(PROVIDED MATERIAL begins)

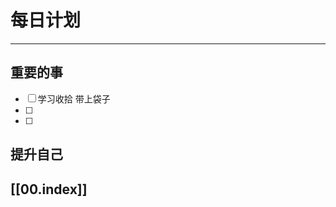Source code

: 
# 每日计划
---
## 重要的事

- [ ]  学习收拾
      带上袋子
- [ ]  
- [ ]  



## 提升自己

  



## [[00.index]]










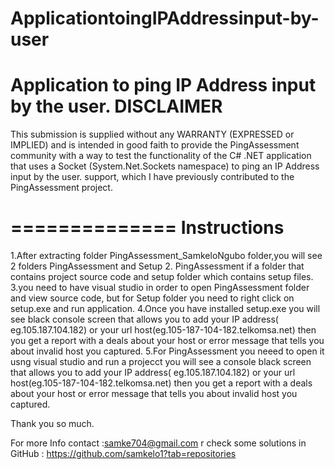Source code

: # ApplicationtoingIPAddressinput-by-user
Application to ping IP Address input by the user.
DISCLAIMER
==========
This submission is supplied without any WARRANTY (EXPRESSED or IMPLIED)
and is intended in good faith to provide the PingAssessment community with a
way to test the functionality of the C# .NET application that uses a Socket (System.Net.Sockets namespace) to ping an IP Address input by the user.
support, which I have previously contributed to the PingAssessment project.

==============
Instructions
==============
1.After extracting folder PingAssessment_SamkeloNgubo folder,you will see 2 folders PingAssessment and Setup
2. PingAssessment if a folder that contains project source code and setup folder which contains setup files.
3.you need to have visual studio in order to open PingAssessment folder and view source code, but for Setup folder you need to right click on
  setup.exe and run application.
4.Once you have installed setup.exe you will see black console screen that allows  you to add your IP address( eg.105.187.104.182) or your url host(eg.105-187-104-182.telkomsa.net) then you get a report with 
   a deals about your host or error message that tells you about invalid host you captured.
5.For PingAssessment you neeed to open it usng visual studio and run a projecct  you will see a console black screen that allows you to add your IP address( eg.105.187.104.182) or your url host(eg.105-187-104-182.telkomsa.net) then you get a report with 
   a deals about your host or error message that tells you about invalid host you captured.
  
 Thank you so much.
 
 For more Info contact :samke704@gmail.com r check some solutions in GitHub : https://github.com/samkelo1?tab=repositories
 
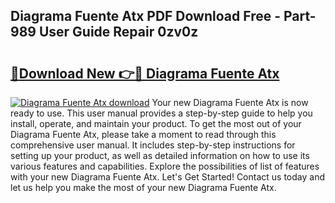## Diagrama Fuente Atx PDF Download Free - Part-989 User Guide Repair 0zv0z

# <h2><a href="http://dfmtl0.blite.top/?on=Diagrama+Fuente+Atx">🔗Download New 👉🔴 Diagrama Fuente Atx</a></h2>

[![Diagrama Fuente Atx download](https://i.imgur.com/lujVjoI.png)](http://dfmtl0.blite.top/?on=Diagrama+Fuente+Atx)
Your new Diagrama Fuente Atx is now ready to use. This user manual provides a step-by-step guide to help you install, operate, and maintain your product. To get the most out of your Diagrama Fuente Atx, please take a moment to read through this comprehensive user manual. It includes step-by-step instructions for setting up your product, as well as detailed information on how to use its various features and capabilities. Explore the possibilities of list of features with your new Diagrama Fuente Atx. Let's Get Started! Contact us today and let us help you make the most of your new Diagrama Fuente Atx.
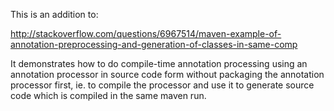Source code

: This is an addition to:

http://stackoverflow.com/questions/6967514/maven-example-of-annotation-preprocessing-and-generation-of-classes-in-same-comp

It demonstrates how to do compile-time annotation processing using an annotation processor in source code form without packaging the annotation processor first, ie. to compile the processor and use it to generate source code which is compiled in the same maven run.

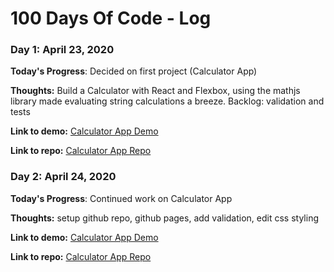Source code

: # 100 Days Of Code - Log

### Day 1: April 23, 2020

**Today's Progress**: Decided on first project (Calculator App)

**Thoughts:** Build a Calculator with React and Flexbox, using the mathjs library made evaluating string calculations a breeze. Backlog: validation and tests

**Link to demo:** [Calculator App Demo](https://thomascraig.github.io/react-calculator/)

**Link to repo:** [Calculator App Repo](https://github.com/thomascraig/react-calculator)

### Day 2: April 24, 2020

**Today's Progress**: Continued work on Calculator App

**Thoughts:** setup github repo, github pages, add validation, edit css styling

**Link to demo:** [Calculator App Demo](https://thomascraig.github.io/react-calculator/)

**Link to repo:** [Calculator App Repo](https://github.com/thomascraig/react-calculator)
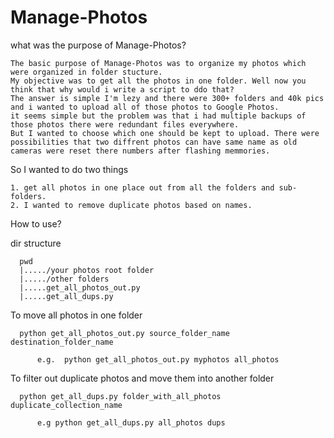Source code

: # Manage-Photos

what was the purpose of Manage-Photos?

    The basic purpose of Manage-Photos was to organize my photos which were organized in folder stucture.
    My objective was to get all the photos in one folder. Well now you think that why would i write a script to ddo that?
    The answer is simple I'm lezy and there were 300+ folders and 40k pics and i wanted to upload all of those photos to Google Photos.
    it seems simple but the problem was that i had multiple backups of those photos there were redundant files everywhere.
    But I wanted to choose which one should be kept to upload. There were possibilities that two diffrent photos can have same name as old
    cameras were reset there numbers after flashing memmories.

So I wanted to do two things

    1. get all photos in one place out from all the folders and sub-folders.
    2. I wanted to remove duplicate photos based on names.

How to use?

  dir structure

      pwd
      |...../your photos root folder
      |...../other folders
      |.....get_all_photos_out.py
      |.....get_all_dups.py
  
  To move all photos in one folder
      
      python get_all_photos_out.py source_folder_name destination_folder_name
      
          e.g.  python get_all_photos_out.py myphotos all_photos
  To filter out duplicate photos and move them into another folder
      
      python get_all_dups.py folder_with_all_photos duplicate_collection_name
          
          e.g python get_all_dups.py all_photos dups
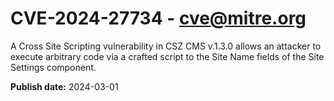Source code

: # CVE-2024-27734 - cve@mitre.org

A Cross Site Scripting vulnerability in CSZ CMS v.1.3.0 allows an attacker to execute arbitrary code via a crafted script to the Site Name fields of the Site Settings component.

**Publish date:** 2024-03-01
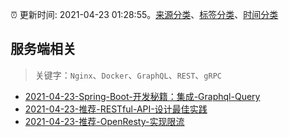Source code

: :alarm_clock: 更新时间: 2021-04-23 01:28:55。[来源分类](../README.md)、[标签分类](../TAGS.md)、[时间分类](../TIMELINE.md)

## 服务端相关


> 关键字：`Nginx`、`Docker`、`GraphQL`、`REST`、`gRPC`



- [2021-04-23-Spring-Boot-开发秘籍：集成-Graphql-Query](https://toutiao.io/k/rsrt60z) 
- [2021-04-23-推荐-RESTful-API-设计最佳实践](https://toutiao.io/k/4zqz7k1) 
- [2021-04-23-推荐-OpenResty-实现限流](https://toutiao.io/k/syxnrph) 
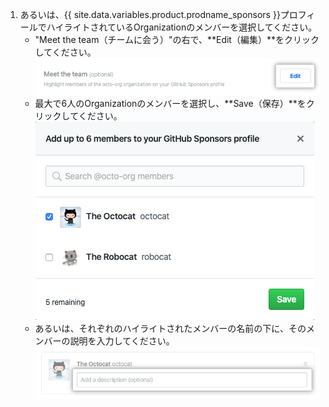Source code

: 1. あるいは、{{ site.data.variables.product.prodname_sponsors }}プロフィールでハイライトされているOrganizationのメンバーを選択してください。
    - "Meet the team（チームに会う）"の右で、**Edit（編集）**をクリックしてください。  
      ![プロフィールにOrganizationのメンバーを編集ボタン](/assets/images/help/sponsors/edit-org-members-profile-button.png)
    - 最大で6人のOrganizationのメンバーを選択し、**Save（保存）**をクリックしてください。 ![ハイライトされたOrganizationメンバーを選択](/assets/images/help/sponsors/select-highlighted-org-members.png)
    - あるいは、それぞれのハイライトされたメンバーの名前の下に、そのメンバーの説明を入力してください。  ![ハイライトされたOrganizationメンバーの説明](/assets/images/help/sponsors/description-highlighted-org-members.png)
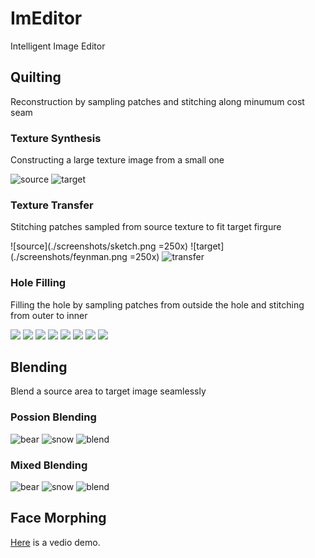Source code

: # ImEditor

Intelligent Image Editor 

## Quilting

Reconstruction by sampling patches and stitching along minumum cost seam

### Texture Synthesis

Constructing a large texture image from a small one

![source](./screenshots/cherry.jpg) 
![target](./screenshots/cherry_cut.jpg)

### Texture Transfer

Stitching patches sampled from source texture to fit target firgure

![source](./screenshots/sketch.png =250x) ![target](./screenshots/feynman.png =250x) ![transfer](./screenshots/transfer.jpg)

### Hole Filling

Filling the hole by sampling patches from outside the hole and stitching from outer to inner 

![](./screenshots/hole_filling.png) ![](./screenshots/process12.jpg) ![](./screenshots/process24.jpg) ![](./screenshots/process36.jpg)
![](./screenshots/process48.jpg) ![](./screenshots/process60.jpg) ![](./screenshots/process72.jpg) ![](./screenshots/processend.jpg)

## Blending 

Blend a source area to target image seamlessly

### Possion Blending

![bear](./screenshots/polar_bear.jpg) ![snow](./screenshots/snow.jpg) ![blend](./screenshots/possionblend.jpg)

### Mixed Blending

![bear](./screenshots/cheetsheet.png) ![snow](./screenshots/texture.jpg) ![blend](./screenshots/mixblend.jpg)


## Face Morphing

[Here](https://youtu.be/vI6KBtKDtrg) is a vedio demo.

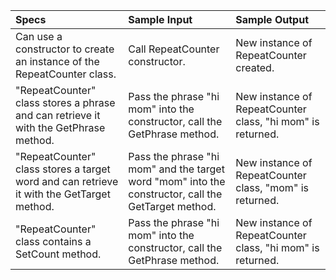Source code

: | Specs | Sample Input | Sample Output |
| :-------------     | :------------- | :------------- |
|Can use a constructor to create an instance of the RepeatCounter class.|Call RepeatCounter constructor.| New instance of RepeatCounter created. |
| "RepeatCounter" class stores a phrase and can retrieve it with the GetPhrase method.| Pass the phrase "hi mom" into the constructor, call the GetPhrase method.| New instance of RepeatCounter class, "hi mom" is returned. |
| "RepeatCounter" class stores a target word and can retrieve it with the GetTarget method.| Pass the phrase "hi mom" and the target word "mom" into the constructor, call the GetTarget method.| New instance of RepeatCounter class, "mom" is returned. |
| "RepeatCounter" class contains a SetCount method.| Pass the phrase "hi mom" into the constructor, call the GetPhrase method.| New instance of RepeatCounter class, "hi mom" is returned. |
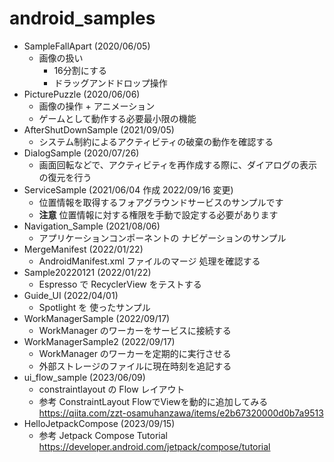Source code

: # android_samples

- SampleFallApart (2020/06/05)
  - 画像の扱い
    - 16分割にする
    - ドラッグアンドドロップ操作
- PicturePuzzle (2020/06/06)
  - 画像の操作 + アニメーション
  - ゲームとして動作する必要最小限の機能
- AfterShutDownSample (2021/09/05)
  - システム制約によるアクティビティの破棄の動作を確認する
- DialogSample (2020/07/26)
  - 画面回転などで、アクティビティを再作成する際に、ダイアログの表示の復元を行う
- ServiceSample (2021/06/04 作成 2022/09/16 変更)
  - 位置情報を取得するフォアグラウンドサービスのサンプルです
  - **注意** 位置情報に対する権限を手動で設定する必要があります
- Navigation_Sample (2021/08/06)
  - アプリケーションコンポーネントの ナビゲーションのサンプル
- MergeManifest (2022/01/22)
  - AndroidManifest.xml ファイルのマージ 処理を確認する
- Sample20220121 (2022/01/22)
  - Espresso で RecyclerView をテストする
- Guide_UI (2022/04/01)
  - Spotlight を 使ったサンプル
- WorkManagerSample (2022/09/17)
  - WorkManager のワーカーをサービスに接続する
- WorkManagerSample2 (2022/09/17)
  - WorkManager のワーカーを定期的に実行させる
  - 外部ストレージのファイルに現在時刻を追記する
- ui_flow_sample (2023/06/09)
  - constraintlayout の Flow レイアウト
  - 参考 ConstraintLayout FlowでViewを動的に追加してみる https://qiita.com/zzt-osamuhanzawa/items/e2b67320000d0b7a9513
- HelloJetpackCompose (2023/09/15)
  - 参考 Jetpack Compose Tutorial https://developer.android.com/jetpack/compose/tutorial
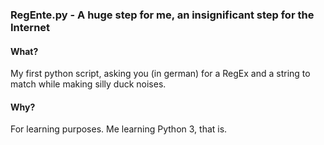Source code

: ### RegEnte.py - A huge step for me, an insignificant step for the Internet

#### What?
My first python script, asking you (in german) for a RegEx and a string to match while making silly duck noises.

#### Why?
For learning purposes. Me learning Python 3, that is.
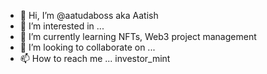 - 👋 Hi, I’m @aatudaboss aka Aatish 
- 👀 I’m interested in ...
- 🌱 I’m currently learning NFTs, Web3 project management 
- 💞️ I’m looking to collaborate on ...
- 📫 How to reach me ... investor_mint 

<!---
aatudaboss/aatudaboss is a ✨ special ✨ repository because its `README.md` (this file) appears on your GitHub profile.
You can click the Preview link to take a look at your changes.
--->

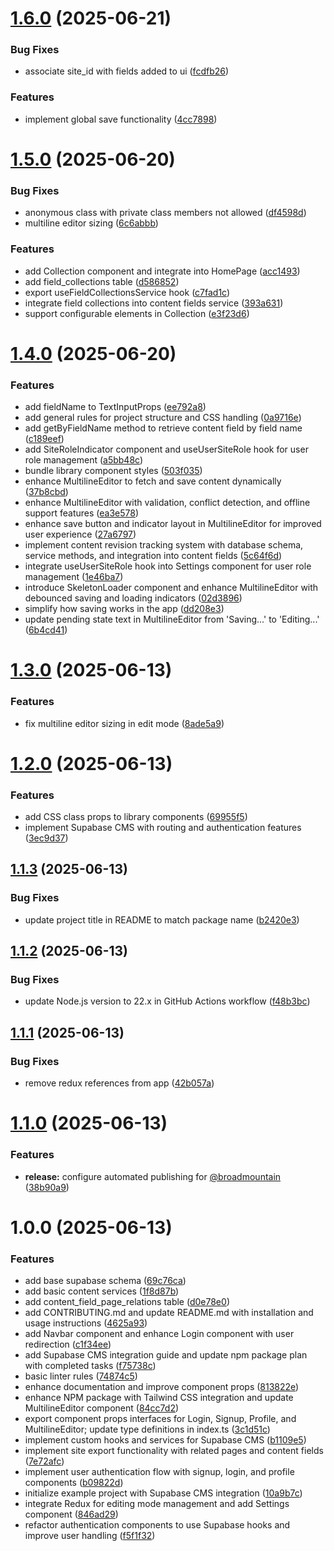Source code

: # [1.6.0](https://github.com/broadmountaindigital/supabase-cms-react/compare/v1.5.0...v1.6.0) (2025-06-21)


### Bug Fixes

* associate site_id with fields added to ui ([fcdfb26](https://github.com/broadmountaindigital/supabase-cms-react/commit/fcdfb26bf7f4afaafbc6577cf1fd813480230565))


### Features

* implement global save functionality ([4cc7898](https://github.com/broadmountaindigital/supabase-cms-react/commit/4cc7898fc5cd639203cf5f752b3d37198bf4742a))

# [1.5.0](https://github.com/broadmountaindigital/supabase-cms-react/compare/v1.4.0...v1.5.0) (2025-06-20)


### Bug Fixes

* anonymous class with private class members not allowed ([df4598d](https://github.com/broadmountaindigital/supabase-cms-react/commit/df4598d1e31c9d92927d8430d5ac876e3d46901e))
* multiline editor sizing ([6c6abbb](https://github.com/broadmountaindigital/supabase-cms-react/commit/6c6abbbd32f660ecdddd95b99b9284d03d286f81))


### Features

* add Collection component and integrate into HomePage ([acc1493](https://github.com/broadmountaindigital/supabase-cms-react/commit/acc1493b80000f1a3e4c3207919ad3797b3b8284))
* add field_collections table ([d586852](https://github.com/broadmountaindigital/supabase-cms-react/commit/d586852cb054abcbbb066d980b9dc77f77220e34))
* export useFieldCollectionsService hook ([c7fad1c](https://github.com/broadmountaindigital/supabase-cms-react/commit/c7fad1ccbc463e94da63ef1b27b7dbb53228934f))
* integrate field collections into content fields service ([393a631](https://github.com/broadmountaindigital/supabase-cms-react/commit/393a63153b19fddb34b41c9530158fce5b1aaa1a))
* support configurable elements in Collection ([e3f23d6](https://github.com/broadmountaindigital/supabase-cms-react/commit/e3f23d69f0b9501acb0206f56d43da6bb625b418))

# [1.4.0](https://github.com/broadmountaindigital/supabase-cms-react/compare/v1.3.0...v1.4.0) (2025-06-20)


### Features

* add fieldName to TextInputProps ([ee792a8](https://github.com/broadmountaindigital/supabase-cms-react/commit/ee792a8a14aef5f14be7e899aea1b53810ccbac9))
* add general rules for project structure and CSS handling ([0a9716e](https://github.com/broadmountaindigital/supabase-cms-react/commit/0a9716e0365f686894e94e768ea0673a8f53a7c4))
* add getByFieldName method to retrieve content field by field name ([c189eef](https://github.com/broadmountaindigital/supabase-cms-react/commit/c189eefaec8a72f748fbb09ff0e5b8ebe2f9976f))
* add SiteRoleIndicator component and useUserSiteRole hook for user role management ([a5bb48c](https://github.com/broadmountaindigital/supabase-cms-react/commit/a5bb48c7bd5b8bbd5f0496cea2b3a0621d4fa7c0))
* bundle library component styles ([503f035](https://github.com/broadmountaindigital/supabase-cms-react/commit/503f035754e8f631ce61964399a7cba677c85399))
* enhance MultilineEditor to fetch and save content dynamically ([37b8cbd](https://github.com/broadmountaindigital/supabase-cms-react/commit/37b8cbd2f7b0bd4a33d6689ceb60321f017f6e83))
* enhance MultilineEditor with validation, conflict detection, and offline support features ([ea3e578](https://github.com/broadmountaindigital/supabase-cms-react/commit/ea3e578e40694769cdc4adb31b79cb84e61c8c23))
* enhance save button and indicator layout in MultilineEditor for improved user experience ([27a6797](https://github.com/broadmountaindigital/supabase-cms-react/commit/27a679744b92048ddf958002bd7c37f8cfd15add))
* implement content revision tracking system with database schema, service methods, and integration into content fields ([5c64f6d](https://github.com/broadmountaindigital/supabase-cms-react/commit/5c64f6db8a15fa85d06248092bdf9ee04549a84c))
* integrate useUserSiteRole hook into Settings component for user role management ([1e46ba7](https://github.com/broadmountaindigital/supabase-cms-react/commit/1e46ba7aa79bacaab0f0d513b1b5c3717bf88a32))
* introduce SkeletonLoader component and enhance MultilineEditor with debounced saving and loading indicators ([02d3896](https://github.com/broadmountaindigital/supabase-cms-react/commit/02d3896138ad5629ca908926b8766208e0082ca5))
* simplify how saving works in the app ([dd208e3](https://github.com/broadmountaindigital/supabase-cms-react/commit/dd208e38f949f280d7f6dcdccafc30260e2c5c3b))
* update pending state text in MultilineEditor from 'Saving...' to 'Editing...' ([6b4cd41](https://github.com/broadmountaindigital/supabase-cms-react/commit/6b4cd417d14bfffd1dd37a07444a374f5e640d05))

# [1.3.0](https://github.com/broadmountaindigital/supabase-cms-react/compare/v1.2.0...v1.3.0) (2025-06-13)


### Features

* fix multiline editor sizing in edit mode ([8ade5a9](https://github.com/broadmountaindigital/supabase-cms-react/commit/8ade5a94ce1353b26e5181f43eb7c5fe9a4aac3c))

# [1.2.0](https://github.com/broadmountaindigital/supabase-cms-react/compare/v1.1.3...v1.2.0) (2025-06-13)


### Features

* add CSS class props to library components ([69955f5](https://github.com/broadmountaindigital/supabase-cms-react/commit/69955f58d096d121b9f679a0b051c0c2d3a9be5a))
* implement Supabase CMS with routing and authentication features ([3ec9d37](https://github.com/broadmountaindigital/supabase-cms-react/commit/3ec9d3730a8eb20f329e3cdf3341f1e56b2ea58f))

## [1.1.3](https://github.com/broadmountaindigital/supabase-cms-react/compare/v1.1.2...v1.1.3) (2025-06-13)


### Bug Fixes

* update project title in README to match package name ([b2420e3](https://github.com/broadmountaindigital/supabase-cms-react/commit/b2420e31067eb5c7b2ae83c9de6992be84381a35))

## [1.1.2](https://github.com/broadmountaindigital/a-supabase-cms/compare/v1.1.1...v1.1.2) (2025-06-13)

### Bug Fixes

- update Node.js version to 22.x in GitHub Actions workflow ([f48b3bc](https://github.com/broadmountaindigital/a-supabase-cms/commit/f48b3bc33bebf5e105a0fd0d2f1feef75bef0569))

## [1.1.1](https://github.com/broadmountaindigital/a-supabase-cms/compare/v1.1.0...v1.1.1) (2025-06-13)

### Bug Fixes

- remove redux references from app ([42b057a](https://github.com/broadmountaindigital/a-supabase-cms/commit/42b057a28f1f0699455d240689ea7b153566d906))

# [1.1.0](https://github.com/broadmountaindigital/a-supabase-cms/compare/v1.0.0...v1.1.0) (2025-06-13)

### Features

- **release:** configure automated publishing for [@broadmountain](https://github.com/broadmountain) ([38b90a9](https://github.com/broadmountaindigital/a-supabase-cms/commit/38b90a9beadea982819e555cbce4b657dd0d984c))

# 1.0.0 (2025-06-13)

### Features

- add base supabase schema ([69c76ca](https://github.com/broadmountaindigital/a-supabase-cms/commit/69c76ca9f81e237701f013816f87d448c80e6647))
- add basic content services ([1f8d87b](https://github.com/broadmountaindigital/a-supabase-cms/commit/1f8d87b678083567ad6d8bc6b24c9f6b1a5c83be))
- add content_field_page_relations table ([d0e78e0](https://github.com/broadmountaindigital/a-supabase-cms/commit/d0e78e054d36f8ea417da8200fb0d4090bedd674))
- add CONTRIBUTING.md and update README.md with installation and usage instructions ([4625a93](https://github.com/broadmountaindigital/a-supabase-cms/commit/4625a9319af21e737b1d7b7ee3c5541d392aee15))
- add Navbar component and enhance Login component with user redirection ([c1f34ee](https://github.com/broadmountaindigital/a-supabase-cms/commit/c1f34ee82ca7a809e13f759d131103493fe62572))
- add Supabase CMS integration guide and update npm package plan with completed tasks ([f75738c](https://github.com/broadmountaindigital/a-supabase-cms/commit/f75738cd24eea92a3154425f17d8c82819935092))
- basic linter rules ([74874c5](https://github.com/broadmountaindigital/a-supabase-cms/commit/74874c5d9da1f59b17991f76b663a2371cf06adb))
- enhance documentation and improve component props ([813822e](https://github.com/broadmountaindigital/a-supabase-cms/commit/813822ebff0bc81ae086bf47935c49cadcf9c7ef))
- enhance NPM package with Tailwind CSS integration and update MultilineEditor component ([84cc7d2](https://github.com/broadmountaindigital/a-supabase-cms/commit/84cc7d28871a27a9103e74edcc363a0d46cf2638))
- export component props interfaces for Login, Signup, Profile, and MultilineEditor; update type definitions in index.ts ([3c1d51c](https://github.com/broadmountaindigital/a-supabase-cms/commit/3c1d51c020b1106b6a5b6c47da177c23e64f9534))
- implement custom hooks and services for Supabase CMS ([b1109e5](https://github.com/broadmountaindigital/a-supabase-cms/commit/b1109e5b84d1ba24afdaf407fc08b8da3f38fc5d))
- implement site export functionality with related pages and content fields ([7e72afc](https://github.com/broadmountaindigital/a-supabase-cms/commit/7e72afcb9932da464a459c87e3512f4e65b79e68))
- implement user authentication flow with signup, login, and profile components ([b09822d](https://github.com/broadmountaindigital/a-supabase-cms/commit/b09822d31319783a3b3ae70657fb51f5f7df8c8d))
- initialize example project with Supabase CMS integration ([10a9b7c](https://github.com/broadmountaindigital/a-supabase-cms/commit/10a9b7c045bcf416b1da59ba4335a8325edb8979))
- integrate Redux for editing mode management and add Settings component ([846ad29](https://github.com/broadmountaindigital/a-supabase-cms/commit/846ad2975f5277f60575055aa1125bb56e491b1b))
- refactor authentication components to use Supabase hooks and improve user handling ([f5f1f32](https://github.com/broadmountaindigital/a-supabase-cms/commit/f5f1f321eb61fe05fb9027d38ce035798ae41742))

(PROVIDED MATERIAL ends)

# WHAT IS NEEDED
Go line by line through the data above and report each one that holds the string "role".

# RESPONSE
* add SiteRoleIndicator component and useUserSiteRole hook for user role management ([a5bb48c](https://github.com/broadmountaindigital/supabase-cms-react/commit/a5bb48c7bd5b8bbd5f0496cea2b3a0621d4fa7c0))
* integrate useUserSiteRole hook into Settings component for user role management ([1e46ba7](https://github.com/broadmountaindigital/supabase-cms-react/commit/1e46ba7aa79bacaab0f0d513b1b5c3717bf88a32))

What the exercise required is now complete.